*** Begin section ***

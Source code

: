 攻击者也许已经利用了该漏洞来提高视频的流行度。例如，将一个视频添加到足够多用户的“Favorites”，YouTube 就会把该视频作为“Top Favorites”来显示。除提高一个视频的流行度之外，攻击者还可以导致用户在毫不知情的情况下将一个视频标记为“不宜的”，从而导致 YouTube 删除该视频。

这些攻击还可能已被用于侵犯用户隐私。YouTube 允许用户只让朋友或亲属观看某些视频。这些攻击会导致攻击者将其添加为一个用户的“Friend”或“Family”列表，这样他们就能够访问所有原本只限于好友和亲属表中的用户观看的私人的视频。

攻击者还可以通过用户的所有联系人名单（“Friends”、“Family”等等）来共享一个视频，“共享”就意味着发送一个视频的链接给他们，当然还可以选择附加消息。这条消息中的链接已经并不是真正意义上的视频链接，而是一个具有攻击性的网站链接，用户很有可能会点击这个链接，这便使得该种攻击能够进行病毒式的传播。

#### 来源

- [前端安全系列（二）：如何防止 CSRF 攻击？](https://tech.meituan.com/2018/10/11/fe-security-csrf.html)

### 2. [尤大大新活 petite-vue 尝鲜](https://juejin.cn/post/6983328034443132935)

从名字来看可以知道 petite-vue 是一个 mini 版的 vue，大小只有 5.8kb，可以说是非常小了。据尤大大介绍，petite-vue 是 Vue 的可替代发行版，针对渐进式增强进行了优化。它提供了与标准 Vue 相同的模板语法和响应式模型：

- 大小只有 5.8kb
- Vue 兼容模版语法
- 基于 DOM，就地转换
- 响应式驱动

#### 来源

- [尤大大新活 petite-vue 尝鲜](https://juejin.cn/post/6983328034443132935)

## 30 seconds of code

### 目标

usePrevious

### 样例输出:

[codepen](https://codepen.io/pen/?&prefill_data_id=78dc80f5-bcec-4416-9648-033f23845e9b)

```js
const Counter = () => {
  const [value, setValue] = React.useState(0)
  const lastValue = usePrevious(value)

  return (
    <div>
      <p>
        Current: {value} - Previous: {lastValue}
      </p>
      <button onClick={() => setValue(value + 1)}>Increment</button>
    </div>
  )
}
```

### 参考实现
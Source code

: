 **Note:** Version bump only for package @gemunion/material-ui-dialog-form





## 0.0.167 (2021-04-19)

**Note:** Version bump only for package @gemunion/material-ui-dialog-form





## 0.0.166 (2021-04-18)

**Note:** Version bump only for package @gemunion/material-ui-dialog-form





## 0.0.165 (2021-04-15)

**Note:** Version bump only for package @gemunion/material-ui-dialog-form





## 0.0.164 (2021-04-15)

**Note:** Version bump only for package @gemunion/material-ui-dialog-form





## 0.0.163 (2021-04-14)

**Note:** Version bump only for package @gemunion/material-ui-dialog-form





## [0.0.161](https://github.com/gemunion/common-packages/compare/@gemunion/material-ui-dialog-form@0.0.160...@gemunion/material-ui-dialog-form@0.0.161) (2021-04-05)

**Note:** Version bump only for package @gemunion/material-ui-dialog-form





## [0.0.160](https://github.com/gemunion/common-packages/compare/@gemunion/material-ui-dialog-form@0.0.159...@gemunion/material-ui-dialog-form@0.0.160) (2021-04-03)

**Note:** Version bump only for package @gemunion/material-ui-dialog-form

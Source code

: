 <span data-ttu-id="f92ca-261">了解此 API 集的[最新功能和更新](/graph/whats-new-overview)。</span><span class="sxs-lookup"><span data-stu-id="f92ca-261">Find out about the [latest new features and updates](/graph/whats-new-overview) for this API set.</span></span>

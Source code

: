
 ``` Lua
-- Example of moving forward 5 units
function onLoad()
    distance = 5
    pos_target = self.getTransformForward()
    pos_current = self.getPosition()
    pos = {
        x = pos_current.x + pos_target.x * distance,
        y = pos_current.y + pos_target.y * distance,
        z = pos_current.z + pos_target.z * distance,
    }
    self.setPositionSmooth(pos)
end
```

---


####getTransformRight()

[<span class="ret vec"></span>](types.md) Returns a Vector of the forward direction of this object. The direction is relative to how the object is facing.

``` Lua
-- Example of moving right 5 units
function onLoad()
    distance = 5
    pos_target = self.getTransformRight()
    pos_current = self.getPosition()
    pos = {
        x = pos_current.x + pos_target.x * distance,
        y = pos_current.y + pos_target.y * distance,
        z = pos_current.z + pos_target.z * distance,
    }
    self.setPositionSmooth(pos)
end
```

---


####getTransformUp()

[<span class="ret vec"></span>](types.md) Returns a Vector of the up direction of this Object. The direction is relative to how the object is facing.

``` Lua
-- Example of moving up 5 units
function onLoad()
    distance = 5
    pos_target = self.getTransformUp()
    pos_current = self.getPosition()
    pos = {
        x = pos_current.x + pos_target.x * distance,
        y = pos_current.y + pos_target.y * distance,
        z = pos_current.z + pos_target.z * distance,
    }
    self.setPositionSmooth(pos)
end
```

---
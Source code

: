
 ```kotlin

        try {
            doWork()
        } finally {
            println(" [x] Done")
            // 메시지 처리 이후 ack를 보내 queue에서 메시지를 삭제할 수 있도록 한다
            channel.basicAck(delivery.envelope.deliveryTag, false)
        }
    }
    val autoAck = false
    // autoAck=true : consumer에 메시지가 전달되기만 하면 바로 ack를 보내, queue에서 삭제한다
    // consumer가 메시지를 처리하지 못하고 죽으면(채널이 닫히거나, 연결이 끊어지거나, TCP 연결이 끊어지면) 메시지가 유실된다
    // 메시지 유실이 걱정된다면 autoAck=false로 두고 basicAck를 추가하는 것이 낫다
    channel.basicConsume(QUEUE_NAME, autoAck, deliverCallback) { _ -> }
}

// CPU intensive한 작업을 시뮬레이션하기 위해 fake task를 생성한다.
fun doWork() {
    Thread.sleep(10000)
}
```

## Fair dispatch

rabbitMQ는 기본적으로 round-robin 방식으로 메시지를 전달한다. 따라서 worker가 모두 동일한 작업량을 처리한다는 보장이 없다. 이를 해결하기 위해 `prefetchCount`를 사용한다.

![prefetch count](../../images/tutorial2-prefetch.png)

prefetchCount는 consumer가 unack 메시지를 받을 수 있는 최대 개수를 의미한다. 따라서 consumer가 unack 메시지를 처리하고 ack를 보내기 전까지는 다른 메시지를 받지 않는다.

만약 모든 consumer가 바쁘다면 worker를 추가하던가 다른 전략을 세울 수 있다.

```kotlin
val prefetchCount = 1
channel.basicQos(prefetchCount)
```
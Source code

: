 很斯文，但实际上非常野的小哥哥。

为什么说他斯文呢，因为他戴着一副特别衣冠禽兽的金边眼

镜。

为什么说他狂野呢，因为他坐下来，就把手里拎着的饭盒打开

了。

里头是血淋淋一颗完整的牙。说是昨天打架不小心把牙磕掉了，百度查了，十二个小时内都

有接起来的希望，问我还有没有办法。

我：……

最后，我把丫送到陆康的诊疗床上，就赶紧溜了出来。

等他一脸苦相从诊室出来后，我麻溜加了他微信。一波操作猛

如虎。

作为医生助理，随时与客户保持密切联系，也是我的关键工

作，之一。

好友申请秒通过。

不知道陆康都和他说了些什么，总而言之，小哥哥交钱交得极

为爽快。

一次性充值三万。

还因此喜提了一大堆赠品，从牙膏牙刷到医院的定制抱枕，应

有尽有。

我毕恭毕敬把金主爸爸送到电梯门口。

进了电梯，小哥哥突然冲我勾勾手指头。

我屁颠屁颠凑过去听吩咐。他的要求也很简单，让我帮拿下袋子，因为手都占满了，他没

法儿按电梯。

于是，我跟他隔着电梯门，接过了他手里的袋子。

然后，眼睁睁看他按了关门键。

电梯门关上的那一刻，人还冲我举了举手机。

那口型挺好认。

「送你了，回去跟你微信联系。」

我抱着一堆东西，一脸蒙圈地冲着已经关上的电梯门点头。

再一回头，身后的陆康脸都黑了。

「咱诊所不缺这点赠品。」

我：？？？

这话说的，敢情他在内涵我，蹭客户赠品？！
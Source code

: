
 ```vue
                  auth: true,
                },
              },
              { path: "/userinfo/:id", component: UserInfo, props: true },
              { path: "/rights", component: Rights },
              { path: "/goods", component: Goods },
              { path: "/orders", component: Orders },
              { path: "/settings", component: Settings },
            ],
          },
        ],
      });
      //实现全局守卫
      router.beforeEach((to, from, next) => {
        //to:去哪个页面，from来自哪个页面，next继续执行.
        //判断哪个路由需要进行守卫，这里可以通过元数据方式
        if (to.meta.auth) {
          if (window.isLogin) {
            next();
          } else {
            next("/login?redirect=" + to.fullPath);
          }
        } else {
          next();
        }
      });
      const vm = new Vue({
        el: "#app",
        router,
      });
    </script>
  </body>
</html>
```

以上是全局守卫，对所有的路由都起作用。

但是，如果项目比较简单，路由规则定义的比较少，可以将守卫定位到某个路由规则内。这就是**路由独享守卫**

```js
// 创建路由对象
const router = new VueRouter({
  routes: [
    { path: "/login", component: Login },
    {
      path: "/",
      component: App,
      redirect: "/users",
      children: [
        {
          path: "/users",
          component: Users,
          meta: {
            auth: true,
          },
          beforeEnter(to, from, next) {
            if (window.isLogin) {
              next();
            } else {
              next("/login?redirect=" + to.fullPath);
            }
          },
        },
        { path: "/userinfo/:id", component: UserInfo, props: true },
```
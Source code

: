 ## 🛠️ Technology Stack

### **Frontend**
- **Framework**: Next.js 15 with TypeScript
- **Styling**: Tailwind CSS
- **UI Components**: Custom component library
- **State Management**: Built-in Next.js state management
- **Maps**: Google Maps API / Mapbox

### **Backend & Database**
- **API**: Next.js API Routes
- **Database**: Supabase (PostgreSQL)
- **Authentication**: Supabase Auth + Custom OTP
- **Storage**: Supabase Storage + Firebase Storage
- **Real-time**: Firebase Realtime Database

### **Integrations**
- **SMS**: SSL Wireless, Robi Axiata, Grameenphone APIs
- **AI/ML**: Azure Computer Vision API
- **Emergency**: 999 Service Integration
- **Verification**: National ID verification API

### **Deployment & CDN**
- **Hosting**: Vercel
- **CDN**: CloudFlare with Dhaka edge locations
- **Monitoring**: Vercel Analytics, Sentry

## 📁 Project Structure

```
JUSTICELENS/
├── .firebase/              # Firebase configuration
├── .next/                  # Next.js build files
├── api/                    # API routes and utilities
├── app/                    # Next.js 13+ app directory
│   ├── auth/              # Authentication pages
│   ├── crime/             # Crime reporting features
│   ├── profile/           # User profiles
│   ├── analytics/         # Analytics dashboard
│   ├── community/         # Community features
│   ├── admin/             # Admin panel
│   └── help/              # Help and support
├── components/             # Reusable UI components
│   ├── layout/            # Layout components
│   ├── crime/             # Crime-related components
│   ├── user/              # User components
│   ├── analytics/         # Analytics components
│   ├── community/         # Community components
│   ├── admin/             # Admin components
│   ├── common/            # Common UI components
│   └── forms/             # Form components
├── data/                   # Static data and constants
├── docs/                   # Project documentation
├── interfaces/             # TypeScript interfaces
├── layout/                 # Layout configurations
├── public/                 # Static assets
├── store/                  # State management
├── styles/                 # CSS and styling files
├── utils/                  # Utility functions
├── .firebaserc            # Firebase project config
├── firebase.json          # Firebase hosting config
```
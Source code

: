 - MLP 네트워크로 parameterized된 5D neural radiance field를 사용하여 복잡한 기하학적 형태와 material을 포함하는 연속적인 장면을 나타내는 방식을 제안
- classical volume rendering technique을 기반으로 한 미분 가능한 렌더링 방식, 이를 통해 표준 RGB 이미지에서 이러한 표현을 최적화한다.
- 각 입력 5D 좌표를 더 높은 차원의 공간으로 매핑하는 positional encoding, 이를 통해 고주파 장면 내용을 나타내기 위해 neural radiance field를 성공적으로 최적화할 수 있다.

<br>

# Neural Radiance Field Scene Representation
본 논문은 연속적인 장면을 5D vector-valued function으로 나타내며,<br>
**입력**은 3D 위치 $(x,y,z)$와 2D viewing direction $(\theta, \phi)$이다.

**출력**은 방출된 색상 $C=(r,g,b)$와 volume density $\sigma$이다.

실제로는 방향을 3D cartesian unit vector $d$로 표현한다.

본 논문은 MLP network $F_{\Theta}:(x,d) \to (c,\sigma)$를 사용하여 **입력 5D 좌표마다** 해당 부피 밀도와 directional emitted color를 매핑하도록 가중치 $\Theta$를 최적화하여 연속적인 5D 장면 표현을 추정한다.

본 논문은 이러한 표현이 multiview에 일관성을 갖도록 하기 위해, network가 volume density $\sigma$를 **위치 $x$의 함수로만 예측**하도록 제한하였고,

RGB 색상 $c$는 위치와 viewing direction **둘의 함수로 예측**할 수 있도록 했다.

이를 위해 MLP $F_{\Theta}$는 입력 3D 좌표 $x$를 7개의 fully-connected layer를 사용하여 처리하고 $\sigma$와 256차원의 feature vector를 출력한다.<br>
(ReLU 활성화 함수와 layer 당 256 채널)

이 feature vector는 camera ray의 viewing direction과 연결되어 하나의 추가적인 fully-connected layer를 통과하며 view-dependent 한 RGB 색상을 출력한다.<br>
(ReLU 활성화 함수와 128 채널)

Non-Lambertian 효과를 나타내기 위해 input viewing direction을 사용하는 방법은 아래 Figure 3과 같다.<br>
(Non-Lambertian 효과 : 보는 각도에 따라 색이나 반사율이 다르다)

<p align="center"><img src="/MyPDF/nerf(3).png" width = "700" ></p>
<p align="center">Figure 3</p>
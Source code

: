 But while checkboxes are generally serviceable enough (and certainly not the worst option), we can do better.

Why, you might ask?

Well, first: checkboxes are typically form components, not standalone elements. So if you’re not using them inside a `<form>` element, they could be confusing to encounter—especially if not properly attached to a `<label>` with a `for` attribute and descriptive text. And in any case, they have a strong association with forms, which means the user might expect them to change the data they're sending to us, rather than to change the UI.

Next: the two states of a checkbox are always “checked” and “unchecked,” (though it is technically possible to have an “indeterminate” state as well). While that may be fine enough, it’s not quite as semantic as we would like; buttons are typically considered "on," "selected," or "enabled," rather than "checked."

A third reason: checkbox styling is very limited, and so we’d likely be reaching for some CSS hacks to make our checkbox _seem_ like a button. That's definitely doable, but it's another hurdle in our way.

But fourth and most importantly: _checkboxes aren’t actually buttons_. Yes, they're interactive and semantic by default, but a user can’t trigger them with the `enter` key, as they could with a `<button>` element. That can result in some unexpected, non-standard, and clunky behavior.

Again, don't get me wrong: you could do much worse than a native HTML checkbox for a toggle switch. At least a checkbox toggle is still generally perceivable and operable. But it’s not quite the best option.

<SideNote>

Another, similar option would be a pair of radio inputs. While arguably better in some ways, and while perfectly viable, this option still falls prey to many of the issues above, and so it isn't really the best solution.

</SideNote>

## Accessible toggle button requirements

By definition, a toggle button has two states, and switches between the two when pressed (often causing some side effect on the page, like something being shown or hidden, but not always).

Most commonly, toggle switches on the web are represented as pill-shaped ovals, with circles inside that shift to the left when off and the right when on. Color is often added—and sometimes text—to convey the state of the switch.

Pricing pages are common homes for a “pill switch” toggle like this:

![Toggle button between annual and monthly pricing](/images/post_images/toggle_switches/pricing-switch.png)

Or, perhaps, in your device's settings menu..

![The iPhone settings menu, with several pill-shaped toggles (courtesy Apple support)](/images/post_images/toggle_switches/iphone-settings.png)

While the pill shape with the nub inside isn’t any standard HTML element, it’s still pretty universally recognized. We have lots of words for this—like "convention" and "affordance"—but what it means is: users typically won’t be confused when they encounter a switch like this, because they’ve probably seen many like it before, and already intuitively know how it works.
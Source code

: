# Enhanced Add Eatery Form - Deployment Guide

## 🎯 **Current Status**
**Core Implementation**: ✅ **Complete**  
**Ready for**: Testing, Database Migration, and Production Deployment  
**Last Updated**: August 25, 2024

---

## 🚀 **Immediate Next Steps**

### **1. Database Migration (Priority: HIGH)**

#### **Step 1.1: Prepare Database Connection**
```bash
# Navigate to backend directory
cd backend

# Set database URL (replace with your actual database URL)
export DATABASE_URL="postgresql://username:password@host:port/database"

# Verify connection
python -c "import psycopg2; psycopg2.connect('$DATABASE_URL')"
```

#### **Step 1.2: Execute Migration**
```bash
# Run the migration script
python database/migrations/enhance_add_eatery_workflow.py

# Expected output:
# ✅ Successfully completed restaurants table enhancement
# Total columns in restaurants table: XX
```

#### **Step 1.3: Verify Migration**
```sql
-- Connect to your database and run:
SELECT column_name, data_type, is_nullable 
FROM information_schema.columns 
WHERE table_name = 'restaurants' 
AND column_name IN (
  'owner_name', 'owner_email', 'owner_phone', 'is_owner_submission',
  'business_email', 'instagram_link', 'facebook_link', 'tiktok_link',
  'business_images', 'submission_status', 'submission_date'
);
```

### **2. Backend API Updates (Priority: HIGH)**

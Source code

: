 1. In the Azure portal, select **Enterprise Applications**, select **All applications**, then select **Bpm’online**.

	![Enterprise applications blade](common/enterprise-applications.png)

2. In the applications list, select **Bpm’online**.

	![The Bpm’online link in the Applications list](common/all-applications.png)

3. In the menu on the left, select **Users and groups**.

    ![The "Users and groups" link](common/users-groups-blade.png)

*** End section ***

GOAL OF THE EXERCISE:
Among the lines above, please find those with "YouTube" and copy them.

RESPONSE BELOW:
: 攻击者也许已经利用了该漏洞来提高视频的流行度。例如，将一个视频添加到足够多用户的“Favorites”，YouTube 就会把该视频作为“Top Favorites”来显示。除提高一个视频的流行度之外，攻击者还可以导致用户在毫不知情的情况下将一个视频标记为“不宜的”，从而导致 YouTube 删除该视频。
这些攻击还可能已被用于侵犯用户隐私。YouTube 允许用户只让朋友或亲属观看某些视频。这些攻击会导致攻击者将其添加为一个用户的“Friend”或“Family”列表，这样他们就能够访问所有原本只限于好友和亲属表中的用户观看的私人的视频。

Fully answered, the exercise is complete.